Process

"I try to leave as much of the process as I can to chance, mainly because I don't believe in chance."

As described by the artist..

"Let's say the subject is a restaurant. I would spend the first few minutes staring at the empty paper while thinking about my experience there. Perhaps my band performed there in our early days. And maybe I met dear friends or lovers there. I would try to let myself feel those feelings again. These feelings will manifest down my shoulder and build up in my elbow and wrist. I'm clutching the marker with the nervousness, love, laughter, and confusion of the feelings I've dug up.

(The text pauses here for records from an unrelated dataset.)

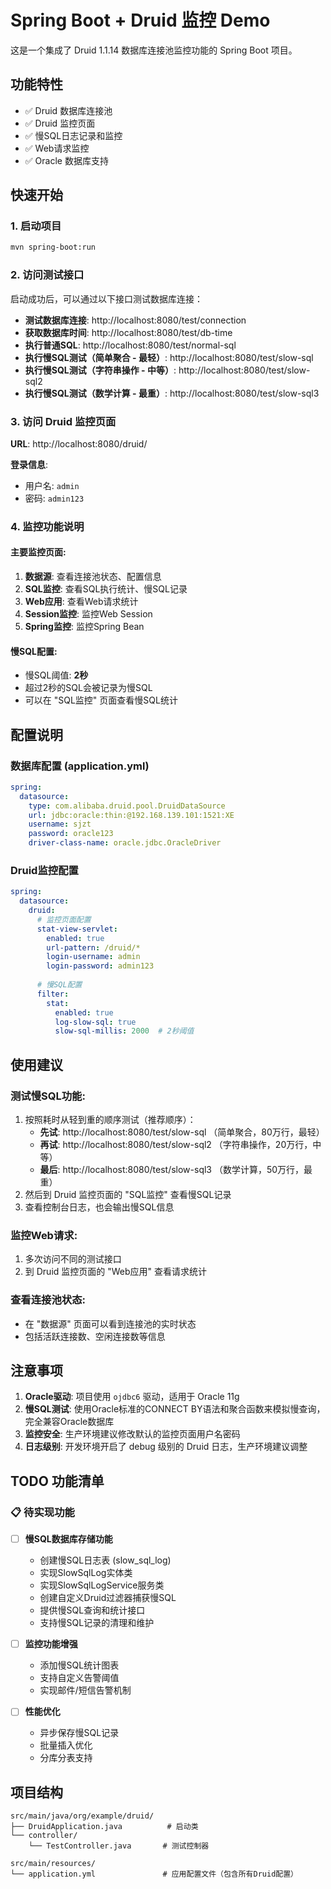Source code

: # Spring Boot + Druid 监控 Demo

这是一个集成了 Druid 1.1.14 数据库连接池监控功能的 Spring Boot 项目。

## 功能特性

- ✅ Druid 数据库连接池
- ✅ Druid 监控页面
- ✅ 慢SQL日志记录和监控
- ✅ Web请求监控
- ✅ Oracle 数据库支持

## 快速开始

### 1. 启动项目

```bash
mvn spring-boot:run
```

### 2. 访问测试接口

启动成功后，可以通过以下接口测试数据库连接：

- **测试数据库连接**: http://localhost:8080/test/connection
- **获取数据库时间**: http://localhost:8080/test/db-time
- **执行普通SQL**: http://localhost:8080/test/normal-sql
- **执行慢SQL测试（简单聚合 - 最轻）**: http://localhost:8080/test/slow-sql
- **执行慢SQL测试（字符串操作 - 中等）**: http://localhost:8080/test/slow-sql2
- **执行慢SQL测试（数学计算 - 最重）**: http://localhost:8080/test/slow-sql3

### 3. 访问 Druid 监控页面

**URL**: http://localhost:8080/druid/

**登录信息**:
- 用户名: `admin`
- 密码: `admin123`

### 4. 监控功能说明

#### 主要监控页面:

1. **数据源**: 查看连接池状态、配置信息
2. **SQL监控**: 查看SQL执行统计、慢SQL记录
3. **Web应用**: 查看Web请求统计
4. **Session监控**: 监控Web Session
5. **Spring监控**: 监控Spring Bean

#### 慢SQL配置:
- 慢SQL阈值: **2秒**
- 超过2秒的SQL会被记录为慢SQL
- 可以在 "SQL监控" 页面查看慢SQL统计

## 配置说明

### 数据库配置 (application.yml)

```yaml
spring:
  datasource:
    type: com.alibaba.druid.pool.DruidDataSource
    url: jdbc:oracle:thin:@192.168.139.101:1521:XE
    username: sjzt
    password: oracle123
    driver-class-name: oracle.jdbc.OracleDriver
```

### Druid监控配置

```yaml
spring:
  datasource:
    druid:
      # 监控页面配置
      stat-view-servlet:
        enabled: true
        url-pattern: /druid/*
        login-username: admin
        login-password: admin123
      
      # 慢SQL配置
      filter:
        stat:
          enabled: true
          log-slow-sql: true
          slow-sql-millis: 2000  # 2秒阈值
```

## 使用建议

### 测试慢SQL功能:
1. 按照耗时从轻到重的顺序测试（推荐顺序）：
   - **先试**: http://localhost:8080/test/slow-sql （简单聚合，80万行，最轻）
   - **再试**: http://localhost:8080/test/slow-sql2 （字符串操作，20万行，中等）
   - **最后**: http://localhost:8080/test/slow-sql3 （数学计算，50万行，最重）
2. 然后到 Druid 监控页面的 "SQL监控" 查看慢SQL记录
3. 查看控制台日志，也会输出慢SQL信息

### 监控Web请求:
1. 多次访问不同的测试接口
2. 到 Druid 监控页面的 "Web应用" 查看请求统计

### 查看连接池状态:
- 在 "数据源" 页面可以看到连接池的实时状态
- 包括活跃连接数、空闲连接数等信息

## 注意事项

1. **Oracle驱动**: 项目使用 `ojdbc6` 驱动，适用于 Oracle 11g
2. **慢SQL测试**: 使用Oracle标准的CONNECT BY语法和聚合函数来模拟慢查询，完全兼容Oracle数据库
3. **监控安全**: 生产环境建议修改默认的监控页面用户名密码
4. **日志级别**: 开发环境开启了 debug 级别的 Druid 日志，生产环境建议调整

## TODO 功能清单

### 📋 待实现功能
- [ ] **慢SQL数据库存储功能**
  - 创建慢SQL日志表 (slow_sql_log)
  - 实现SlowSqlLog实体类
  - 实现SlowSqlLogService服务类
  - 创建自定义Druid过滤器捕获慢SQL
  - 提供慢SQL查询和统计接口
  - 支持慢SQL记录的清理和维护

- [ ] **监控功能增强**
  - 添加慢SQL统计图表
  - 支持自定义告警阈值
  - 实现邮件/短信告警机制

- [ ] **性能优化**
  - 异步保存慢SQL记录
  - 批量插入优化
  - 分库分表支持

## 项目结构

```
src/main/java/org/example/druid/
├── DruidApplication.java          # 启动类
└── controller/
    └── TestController.java       # 测试控制器

src/main/resources/
└── application.yml               # 应用配置文件（包含所有Druid配置）
``` 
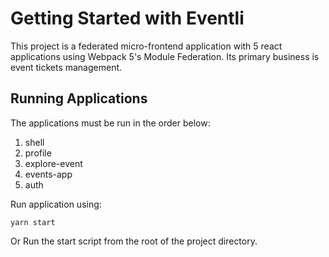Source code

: # Getting Started with Eventli

This project is a federated micro-frontend application with 5 react applications using Webpack 5's Module Federation. Its primary business is event tickets management.

## Running Applications

The applications must be run in the order below:

1. shell
2. profile
3. explore-event
4. events-app
5. auth

Run application using:

```
yarn start
```

Or Run the start script from the root of the project directory.
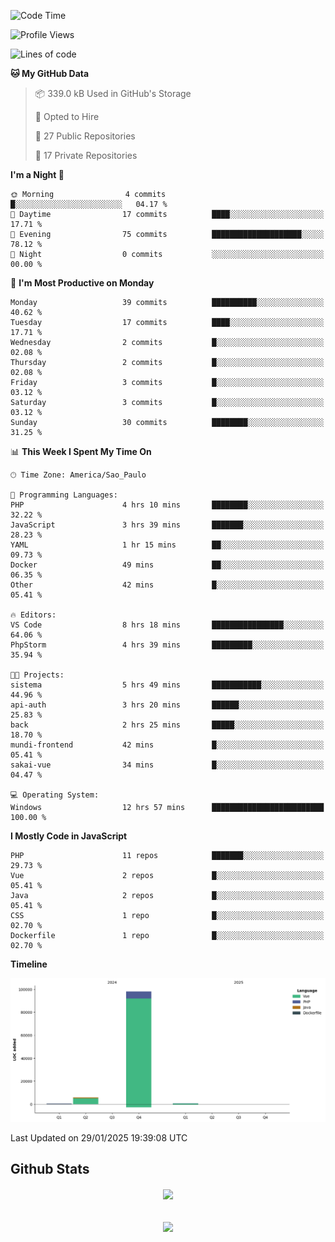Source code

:  
<!--START_SECTION:waka-->
![Code Time](http://img.shields.io/badge/Code%20Time-1%2C767%20hrs%207%20mins-blue)

![Profile Views](http://img.shields.io/badge/Profile%20Views-5-blue)

![Lines of code](https://img.shields.io/badge/From%20Hello%20World%20I%27ve%20Written-105.0%20thousand%20lines%20of%20code-blue)

**🐱 My GitHub Data** 

> 📦 339.0 kB Used in GitHub's Storage 
 > 
> 💼 Opted to Hire
 > 
> 📜 27 Public Repositories 
 > 
> 🔑 17 Private Repositories 
 > 
**I'm a Night 🦉** 

```text
🌞 Morning                4 commits           █░░░░░░░░░░░░░░░░░░░░░░░░   04.17 % 
🌆 Daytime                17 commits          ████░░░░░░░░░░░░░░░░░░░░░   17.71 % 
🌃 Evening                75 commits          ████████████████████░░░░░   78.12 % 
🌙 Night                  0 commits           ░░░░░░░░░░░░░░░░░░░░░░░░░   00.00 % 
```
📅 **I'm Most Productive on Monday** 

```text
Monday                   39 commits          ██████████░░░░░░░░░░░░░░░   40.62 % 
Tuesday                  17 commits          ████░░░░░░░░░░░░░░░░░░░░░   17.71 % 
Wednesday                2 commits           █░░░░░░░░░░░░░░░░░░░░░░░░   02.08 % 
Thursday                 2 commits           █░░░░░░░░░░░░░░░░░░░░░░░░   02.08 % 
Friday                   3 commits           █░░░░░░░░░░░░░░░░░░░░░░░░   03.12 % 
Saturday                 3 commits           █░░░░░░░░░░░░░░░░░░░░░░░░   03.12 % 
Sunday                   30 commits          ████████░░░░░░░░░░░░░░░░░   31.25 % 
```


📊 **This Week I Spent My Time On** 

```text
🕑︎ Time Zone: America/Sao_Paulo

💬 Programming Languages: 
PHP                      4 hrs 10 mins       ████████░░░░░░░░░░░░░░░░░   32.22 % 
JavaScript               3 hrs 39 mins       ███████░░░░░░░░░░░░░░░░░░   28.23 % 
YAML                     1 hr 15 mins        ██░░░░░░░░░░░░░░░░░░░░░░░   09.73 % 
Docker                   49 mins             ██░░░░░░░░░░░░░░░░░░░░░░░   06.35 % 
Other                    42 mins             █░░░░░░░░░░░░░░░░░░░░░░░░   05.41 % 

🔥 Editors: 
VS Code                  8 hrs 18 mins       ████████████████░░░░░░░░░   64.06 % 
PhpStorm                 4 hrs 39 mins       █████████░░░░░░░░░░░░░░░░   35.94 % 

🐱‍💻 Projects: 
sistema                  5 hrs 49 mins       ███████████░░░░░░░░░░░░░░   44.96 % 
api-auth                 3 hrs 20 mins       ██████░░░░░░░░░░░░░░░░░░░   25.83 % 
back                     2 hrs 25 mins       █████░░░░░░░░░░░░░░░░░░░░   18.70 % 
mundi-frontend           42 mins             █░░░░░░░░░░░░░░░░░░░░░░░░   05.41 % 
sakai-vue                34 mins             █░░░░░░░░░░░░░░░░░░░░░░░░   04.47 % 

💻 Operating System: 
Windows                  12 hrs 57 mins      █████████████████████████   100.00 % 
```

**I Mostly Code in JavaScript** 

```text
PHP                      11 repos            ███████░░░░░░░░░░░░░░░░░░   29.73 % 
Vue                      2 repos             █░░░░░░░░░░░░░░░░░░░░░░░░   05.41 % 
Java                     2 repos             █░░░░░░░░░░░░░░░░░░░░░░░░   05.41 % 
CSS                      1 repo              █░░░░░░░░░░░░░░░░░░░░░░░░   02.70 % 
Dockerfile               1 repo              █░░░░░░░░░░░░░░░░░░░░░░░░   02.70 % 
```



**Timeline**

![Lines of Code chart](https://raw.githubusercontent.com/MaueDev/MaueDev/main/assets/bar_graph.png)


 Last Updated on 29/01/2025 19:39:08 UTC
<!--END_SECTION:waka-->

## Github Stats  
<div align="center"><img src="https://github-readme-stats.vercel.app/api/top-langs/?username=MaueDev&hide_border=true&layout=compact" align="center" /></div>  

<br/>  

<br/>  

<div align="center">
<img src="https://komarev.com/ghpvc/?username=MaueDev&&style=flat-square" align="center" />
</div>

When the marker starts to move across the paper, it's fast and loose. Some of it is coming from my brain. Like, I chose the color to match the bricks and I at least attempt to mimic the shape of the building in 2D. That's the deliberate part.

 

But it's also coming from my body, where I let those memories manifest. Missing that old friend. The thrill of having an audience jump to the rhythm of my fingers. That perfect combination of people at the same table. It's my body that determines how fast the marker is moving, how hard I'm bearing down, whether it moves in a gradual arc or zigzags in an unpredictable way. This part is less deliberate. I'm just the messenger to some degree.

All of that happens in the first 3 or 4 seconds. The page has an explosion of spirals and scribbles on it, to you anyway. To me I see the conversation I had at the back table, or the person I saw for the last time on the stairs. Then I might switch colors and try to wrestle it into form. Each layer of color has to conform to those seismic readouts as if the concrete was poured that way or the carpenter was from another dimension. Eventually the windows and lights tighten it together into something recognizable. 

After all of that uncontrolled madness, I pick up a black fine tipped pen. Now is the time to slow down and deal with every accidental drop of ink. The edge of the color where the ink meets bare paper is not a strait line but a jagged coastline. I'll outline it meticulously, choosing what becomes foreground or background. This is where spirals become 3d. If I choose not to outline something in the background, it mimics a camera's depth of field. If it's the very distant background it might look like atmospheric perspective. Bla bla nerd stuff.

In the end, the black outline tells me when the drawing is done against my will. I can no longer add to it. I can no longer change it, just like the memories themselves. When I look at the finished piece, even if it's a year later, I still see how my hand was releasing that joke I heard in the parking lot, or the exhaustion I felt during the encore. It's written right there in plain english, like a tiny needle drawing an earthquake."